Cette obligation se traduit dans les grandes lignes par le respect des « conditions d'inaltérabilité, de sécurisation, de conservation et d'archivage des données » ainsi que par le jeu de la responsabilité essentiellement basé sur un système de certification/attestation obligatoire.
Philippe Pary (gérant de la société Scil, éditrice du logiciel libre de caisse Pastèque) avait alors publié une dépêche pour faire part de ses craintes sur les conséquences de cet article ; la disposition pouvant clairement résulter, de fait, dans l'interdiction des logiciels libres de caisse.
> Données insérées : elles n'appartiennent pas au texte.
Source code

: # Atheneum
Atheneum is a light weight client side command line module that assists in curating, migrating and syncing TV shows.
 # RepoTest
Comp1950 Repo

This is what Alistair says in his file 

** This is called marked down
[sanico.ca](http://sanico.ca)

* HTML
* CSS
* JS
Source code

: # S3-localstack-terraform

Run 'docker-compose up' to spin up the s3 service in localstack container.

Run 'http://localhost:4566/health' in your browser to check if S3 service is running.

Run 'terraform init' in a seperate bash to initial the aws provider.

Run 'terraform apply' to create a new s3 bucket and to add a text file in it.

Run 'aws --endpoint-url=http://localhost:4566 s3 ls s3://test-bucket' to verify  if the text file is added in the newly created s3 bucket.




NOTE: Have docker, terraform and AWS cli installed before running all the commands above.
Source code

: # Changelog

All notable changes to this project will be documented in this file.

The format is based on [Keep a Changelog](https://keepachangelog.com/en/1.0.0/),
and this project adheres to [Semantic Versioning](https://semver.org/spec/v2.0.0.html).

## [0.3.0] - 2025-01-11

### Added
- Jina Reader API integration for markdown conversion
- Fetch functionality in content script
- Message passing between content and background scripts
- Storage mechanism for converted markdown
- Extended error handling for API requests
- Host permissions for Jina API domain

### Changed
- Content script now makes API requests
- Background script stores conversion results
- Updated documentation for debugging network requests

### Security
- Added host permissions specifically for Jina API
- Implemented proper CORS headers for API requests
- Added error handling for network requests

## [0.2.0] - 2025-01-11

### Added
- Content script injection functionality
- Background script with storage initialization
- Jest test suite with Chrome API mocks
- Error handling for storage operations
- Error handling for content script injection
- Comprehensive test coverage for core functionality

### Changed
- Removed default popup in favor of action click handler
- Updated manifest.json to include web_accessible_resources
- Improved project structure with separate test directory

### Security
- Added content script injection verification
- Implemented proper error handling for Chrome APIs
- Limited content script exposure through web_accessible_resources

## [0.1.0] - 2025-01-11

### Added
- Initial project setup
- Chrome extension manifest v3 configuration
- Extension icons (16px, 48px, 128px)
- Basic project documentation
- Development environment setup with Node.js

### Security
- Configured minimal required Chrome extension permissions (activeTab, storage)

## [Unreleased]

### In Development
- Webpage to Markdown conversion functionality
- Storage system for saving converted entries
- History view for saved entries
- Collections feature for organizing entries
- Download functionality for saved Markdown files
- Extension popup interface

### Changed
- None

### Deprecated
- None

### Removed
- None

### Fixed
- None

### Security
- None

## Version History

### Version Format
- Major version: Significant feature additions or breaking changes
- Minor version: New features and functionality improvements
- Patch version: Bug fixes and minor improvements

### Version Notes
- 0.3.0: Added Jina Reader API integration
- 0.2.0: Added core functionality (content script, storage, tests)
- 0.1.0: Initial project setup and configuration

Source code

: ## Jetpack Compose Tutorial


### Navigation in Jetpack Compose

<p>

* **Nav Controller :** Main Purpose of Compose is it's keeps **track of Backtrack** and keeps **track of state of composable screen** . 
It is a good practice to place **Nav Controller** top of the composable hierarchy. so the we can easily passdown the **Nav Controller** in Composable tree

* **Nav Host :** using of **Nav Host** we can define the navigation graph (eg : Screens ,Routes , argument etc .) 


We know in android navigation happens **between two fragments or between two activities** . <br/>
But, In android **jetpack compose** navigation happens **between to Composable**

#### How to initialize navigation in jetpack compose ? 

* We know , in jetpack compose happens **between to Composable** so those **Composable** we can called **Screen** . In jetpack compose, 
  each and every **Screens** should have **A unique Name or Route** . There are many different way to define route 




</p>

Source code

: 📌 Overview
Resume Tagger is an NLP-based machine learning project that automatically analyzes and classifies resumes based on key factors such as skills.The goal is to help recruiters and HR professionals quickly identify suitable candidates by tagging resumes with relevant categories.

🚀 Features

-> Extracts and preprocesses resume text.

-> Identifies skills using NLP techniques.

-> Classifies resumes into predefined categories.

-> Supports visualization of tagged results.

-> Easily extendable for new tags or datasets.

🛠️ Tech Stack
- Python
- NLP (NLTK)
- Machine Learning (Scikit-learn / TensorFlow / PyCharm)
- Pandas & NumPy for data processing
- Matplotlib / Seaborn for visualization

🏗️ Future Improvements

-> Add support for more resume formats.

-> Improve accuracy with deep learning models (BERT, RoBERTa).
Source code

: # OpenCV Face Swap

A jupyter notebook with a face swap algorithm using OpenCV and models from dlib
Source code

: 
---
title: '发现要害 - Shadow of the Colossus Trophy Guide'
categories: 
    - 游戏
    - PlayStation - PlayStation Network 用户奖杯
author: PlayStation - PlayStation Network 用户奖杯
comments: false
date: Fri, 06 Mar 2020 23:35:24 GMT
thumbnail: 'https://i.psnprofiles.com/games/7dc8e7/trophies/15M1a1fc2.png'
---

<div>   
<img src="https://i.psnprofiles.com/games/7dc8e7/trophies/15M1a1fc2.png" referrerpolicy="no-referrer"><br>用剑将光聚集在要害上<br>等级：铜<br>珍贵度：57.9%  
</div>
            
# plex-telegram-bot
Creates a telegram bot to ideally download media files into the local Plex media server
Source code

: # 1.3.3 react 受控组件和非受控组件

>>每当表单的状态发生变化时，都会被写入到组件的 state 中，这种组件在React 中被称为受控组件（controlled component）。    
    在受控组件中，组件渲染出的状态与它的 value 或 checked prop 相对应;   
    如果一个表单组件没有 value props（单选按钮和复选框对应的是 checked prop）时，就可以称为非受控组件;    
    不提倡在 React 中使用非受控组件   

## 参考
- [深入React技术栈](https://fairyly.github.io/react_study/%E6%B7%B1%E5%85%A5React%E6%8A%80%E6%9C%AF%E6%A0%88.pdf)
En janvier 2016 l'April et Philippe Pary ont rencontré des membres de la DGFIP qui se sont montrés réceptifs aux problèmes soulevés. Les éléments clefs qui sont ressortis de cette rencontre sont que l'administration fiscale n'est pas opposée en soi au logiciel libre, qu'il est important de mieux définir la notion d'éditeur, à laquelle est attachée la responsabilité, et de se poser la question de comment assurer les conditions d'inaltérabilité, de sécurité, de conservation et d'archivage des données.
Fin mars la DGFIP a fait un « appel à remarques » sur son projet de commentaire au BOFIP de l'article 88, clos le 29 avril. Celui-ci, bien sûr perfectible, montre un réel pas en avant vers les logiciels libres. Les inquiétudes n'ont pas été ignorées. Pour rappel, le BOFIP ou Bulletin Officiel des Finances Publiques a valeur de doctrine opposable à l'administration fiscale. Il s'agit donc d'un texte essentiel dans l'application de la loi de finance et qui aura à ce titre un impact direct sur l'étendue et la nature des obligations qui pèseront sur les « éditeurs » de logiciels de caisse, notamment libres.
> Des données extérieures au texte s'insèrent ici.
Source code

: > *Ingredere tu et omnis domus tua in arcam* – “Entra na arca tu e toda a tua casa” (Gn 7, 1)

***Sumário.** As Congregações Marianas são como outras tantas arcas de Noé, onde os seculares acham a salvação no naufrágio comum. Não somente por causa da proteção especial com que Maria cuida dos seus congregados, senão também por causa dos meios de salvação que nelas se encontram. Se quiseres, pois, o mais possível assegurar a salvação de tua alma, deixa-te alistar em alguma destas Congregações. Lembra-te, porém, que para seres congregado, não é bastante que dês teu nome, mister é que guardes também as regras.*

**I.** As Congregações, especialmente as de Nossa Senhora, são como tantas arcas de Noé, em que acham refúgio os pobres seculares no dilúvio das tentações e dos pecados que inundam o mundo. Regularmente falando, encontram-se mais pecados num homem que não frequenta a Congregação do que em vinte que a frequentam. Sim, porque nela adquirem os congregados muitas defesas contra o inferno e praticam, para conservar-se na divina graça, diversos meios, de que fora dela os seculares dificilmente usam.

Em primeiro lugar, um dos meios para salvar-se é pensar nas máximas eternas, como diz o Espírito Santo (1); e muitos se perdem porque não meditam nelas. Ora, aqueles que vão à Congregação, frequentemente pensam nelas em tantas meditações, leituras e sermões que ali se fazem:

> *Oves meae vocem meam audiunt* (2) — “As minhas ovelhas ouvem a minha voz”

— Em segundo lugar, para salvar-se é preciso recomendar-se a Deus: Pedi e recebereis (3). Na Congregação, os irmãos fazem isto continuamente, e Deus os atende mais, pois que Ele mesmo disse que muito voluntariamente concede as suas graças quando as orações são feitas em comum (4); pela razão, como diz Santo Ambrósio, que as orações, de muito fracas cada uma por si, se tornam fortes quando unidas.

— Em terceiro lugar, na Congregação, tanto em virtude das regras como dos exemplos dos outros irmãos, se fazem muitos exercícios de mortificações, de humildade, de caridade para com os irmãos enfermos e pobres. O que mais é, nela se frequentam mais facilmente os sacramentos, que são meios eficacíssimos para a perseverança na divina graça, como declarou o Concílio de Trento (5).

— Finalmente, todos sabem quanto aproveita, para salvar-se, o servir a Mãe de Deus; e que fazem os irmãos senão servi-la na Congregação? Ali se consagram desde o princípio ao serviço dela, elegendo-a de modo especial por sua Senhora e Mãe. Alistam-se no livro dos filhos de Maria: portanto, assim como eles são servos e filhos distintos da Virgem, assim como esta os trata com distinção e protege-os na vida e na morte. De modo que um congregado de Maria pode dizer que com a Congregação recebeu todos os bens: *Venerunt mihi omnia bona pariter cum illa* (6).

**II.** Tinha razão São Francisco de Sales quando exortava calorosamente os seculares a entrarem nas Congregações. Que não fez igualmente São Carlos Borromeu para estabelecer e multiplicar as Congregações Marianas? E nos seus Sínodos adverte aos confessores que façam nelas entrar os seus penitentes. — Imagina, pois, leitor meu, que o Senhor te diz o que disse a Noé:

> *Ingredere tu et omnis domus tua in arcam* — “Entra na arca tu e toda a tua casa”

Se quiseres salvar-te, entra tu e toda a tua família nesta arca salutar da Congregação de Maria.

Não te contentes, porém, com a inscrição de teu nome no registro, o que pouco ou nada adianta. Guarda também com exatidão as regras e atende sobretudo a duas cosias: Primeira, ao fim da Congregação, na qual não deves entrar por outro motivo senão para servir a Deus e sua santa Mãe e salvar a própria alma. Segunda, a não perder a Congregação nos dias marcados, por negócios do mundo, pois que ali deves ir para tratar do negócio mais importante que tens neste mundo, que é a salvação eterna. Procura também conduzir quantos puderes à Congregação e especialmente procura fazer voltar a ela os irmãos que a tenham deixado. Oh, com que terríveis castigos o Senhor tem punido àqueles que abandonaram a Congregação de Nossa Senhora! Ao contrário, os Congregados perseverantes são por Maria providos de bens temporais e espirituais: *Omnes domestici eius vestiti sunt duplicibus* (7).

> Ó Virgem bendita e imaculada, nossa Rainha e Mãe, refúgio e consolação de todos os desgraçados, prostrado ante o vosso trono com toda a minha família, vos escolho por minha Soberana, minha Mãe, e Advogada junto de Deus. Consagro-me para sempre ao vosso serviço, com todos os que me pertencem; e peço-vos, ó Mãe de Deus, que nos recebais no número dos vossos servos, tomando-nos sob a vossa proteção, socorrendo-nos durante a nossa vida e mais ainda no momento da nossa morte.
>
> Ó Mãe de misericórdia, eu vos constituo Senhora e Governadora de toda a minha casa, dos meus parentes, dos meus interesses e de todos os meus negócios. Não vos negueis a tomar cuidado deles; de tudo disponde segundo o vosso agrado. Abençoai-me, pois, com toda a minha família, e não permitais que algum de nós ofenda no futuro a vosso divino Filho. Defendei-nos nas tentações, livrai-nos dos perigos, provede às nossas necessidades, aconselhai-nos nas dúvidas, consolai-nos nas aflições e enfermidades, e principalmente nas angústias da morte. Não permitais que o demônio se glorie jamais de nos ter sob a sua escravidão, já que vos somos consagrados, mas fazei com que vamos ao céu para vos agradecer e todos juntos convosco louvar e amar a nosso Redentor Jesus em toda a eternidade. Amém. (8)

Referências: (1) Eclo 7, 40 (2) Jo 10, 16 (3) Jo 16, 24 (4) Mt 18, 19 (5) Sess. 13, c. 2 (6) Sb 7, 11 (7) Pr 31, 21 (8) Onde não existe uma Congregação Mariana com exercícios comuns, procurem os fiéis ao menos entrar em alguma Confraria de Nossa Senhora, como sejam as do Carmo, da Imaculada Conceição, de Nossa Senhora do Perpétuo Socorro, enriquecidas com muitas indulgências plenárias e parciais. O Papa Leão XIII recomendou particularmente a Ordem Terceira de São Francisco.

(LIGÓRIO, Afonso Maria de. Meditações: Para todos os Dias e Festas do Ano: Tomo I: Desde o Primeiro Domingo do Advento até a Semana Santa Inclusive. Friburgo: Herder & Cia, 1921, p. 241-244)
Fin avril, Philippe Pary et Baptiste Simon (Libre Informatique SCRL) ont co-signé une réponse à cet appel au nom du Syndicat Professionnel des Éditeurs de Logiciels Libres (SYNPELL). Le document co-signé expose clairement les différents points de vigilance et d'inquiétude, en voici les points essentiels :
Conditions d'inaltérabilité, de sécurisation, de conservation et d'archivage des données :
- Notions définies de manière trop floue.
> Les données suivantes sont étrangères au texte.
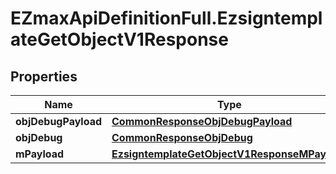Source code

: # EZmaxApiDefinitionFull.EzsigntemplateGetObjectV1Response

## Properties

Name | Type | Description | Notes
------------ | ------------- | ------------- | -------------
**objDebugPayload** | [**CommonResponseObjDebugPayload**](CommonResponseObjDebugPayload.md) |  | 
**objDebug** | [**CommonResponseObjDebug**](CommonResponseObjDebug.md) |  | [optional] 
**mPayload** | [**EzsigntemplateGetObjectV1ResponseMPayload**](EzsigntemplateGetObjectV1ResponseMPayload.md) |  |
- Il n'existe aucune méthode 100% fiable scientifiquement pour garantir ces conditions.
Système de certification, l'enjeu du lien de solidarité :
- Pour rappel il s'agit d'une certification de conformité du logiciel à la loi. Peut être délivrée par un organisme, ou par l'éditeur qui atteste de cette conformité (en engageant sa responsabilité).
- Le SYNPELL appelle à une certification directe par l'administration fiscale, et non déléguée à un organisme privé.
- Le syndicat critique également l'obligation de détenir un code NACE (~ le champ d'activité) spécifique à l'édition de logiciel de caisse pour auto-attester de la conformité de son logiciel, et/ou des modifications effectuées sur celui-ci.
- Cela est en lien direct avec un aspect positif du BOFIP qui précise que l'« éditeur » est soit le concepteur d'origine, soit le dernier intervenant qui a effectué une modification liée aux conditions d'inaltérabilité, de sécurité, etc. Ce dernier point est particulièrement important dans la mesure où il autorise la modification des logiciels sans faire porter une responsabilité « infinie » à l'éditeur initial. L'attestation de conformité s'éteint si la partie du logiciel qu'elle concerne est modifiée.
Définition du logiciel libre :
- Le projet de commentaire au BOFIP définit un logiciel libre comme étant « librement paramétrable ». La réponse du SYNPELL en rappelle la véritable définition, plus précise, basée sur les 4 libertés.
À présent, nous sommes dans l'attente de la publication officielle du BOFIP sur la loi de finances 2016. Espérons que la DGFIP accorde à ces remarque la même attention que celle qui nous a été réservée lors de notre entretien en janvier. Et qu'elle évitera ainsi de créer des barrières aux logiciels libres de caisse dans la poursuite de son objectif, légitime, de lutte contre la fraude fiscale.